Abstract

Background: Beyond the diagnosis of SARS-CoV-2 infection, tools delivering a global picture of the patients’ humoral response may be of interest for the comprehension of the disease severity and the assessment of the patients’ protection for vaccination strategy. Objectives: Here we use a commercial multiplex serological immunoassay CoViDiag®, based on an array of five different antigens of the virus (the Nucleocapsid, the Spike 1 and Spike 2 subunits, and the RBD and NTD domains of the Spike), to investigate the profile of the IgG humoral response for patients with recent SARS-CoV-2 infection depending on the disease severity outcome, or the time post-PCR. Results: No cross-reaction was observed with the four other seasonal coronaviruses (100% specificity, 0/28). 100% (20/20) of the hospitalized patients PCR-positive to SARS-CoV-2 presented detectable levels of IgGs. 14 days post-PCR diagnosis, 92.3% of the patients, PCR-positive, that did not required hospitalization are presenting IgG (36/39).

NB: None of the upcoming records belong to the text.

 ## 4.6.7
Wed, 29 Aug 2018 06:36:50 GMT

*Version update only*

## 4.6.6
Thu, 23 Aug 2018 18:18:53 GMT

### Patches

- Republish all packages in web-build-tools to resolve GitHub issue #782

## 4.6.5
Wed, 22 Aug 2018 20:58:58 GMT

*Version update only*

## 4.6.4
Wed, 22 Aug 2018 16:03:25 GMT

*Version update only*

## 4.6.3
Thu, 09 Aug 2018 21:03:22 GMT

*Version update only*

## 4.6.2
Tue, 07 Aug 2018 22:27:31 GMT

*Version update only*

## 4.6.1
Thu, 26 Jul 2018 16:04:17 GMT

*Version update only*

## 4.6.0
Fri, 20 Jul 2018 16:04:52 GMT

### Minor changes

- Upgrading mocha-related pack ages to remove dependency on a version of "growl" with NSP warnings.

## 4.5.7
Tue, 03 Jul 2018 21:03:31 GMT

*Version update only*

Interestingly for CoViDiag-positive samples, detectable levels of anti-RBD were found mainly in hospitalized patients (85%, 17/20), while the presence of anti-S1 (60.9%, 28/46) combined with the absence of anti-RBD (6.5%, 3/46) was more characteristic of nonhospitalized patients. Screening campaign group lacked both anti-S1 (18.2%, 4/22) and anti-RBD (4.5%, 1/22). Conclusion: The CoViDiag® IgG assay could be used to evaluate patients’ immunization and improve their management.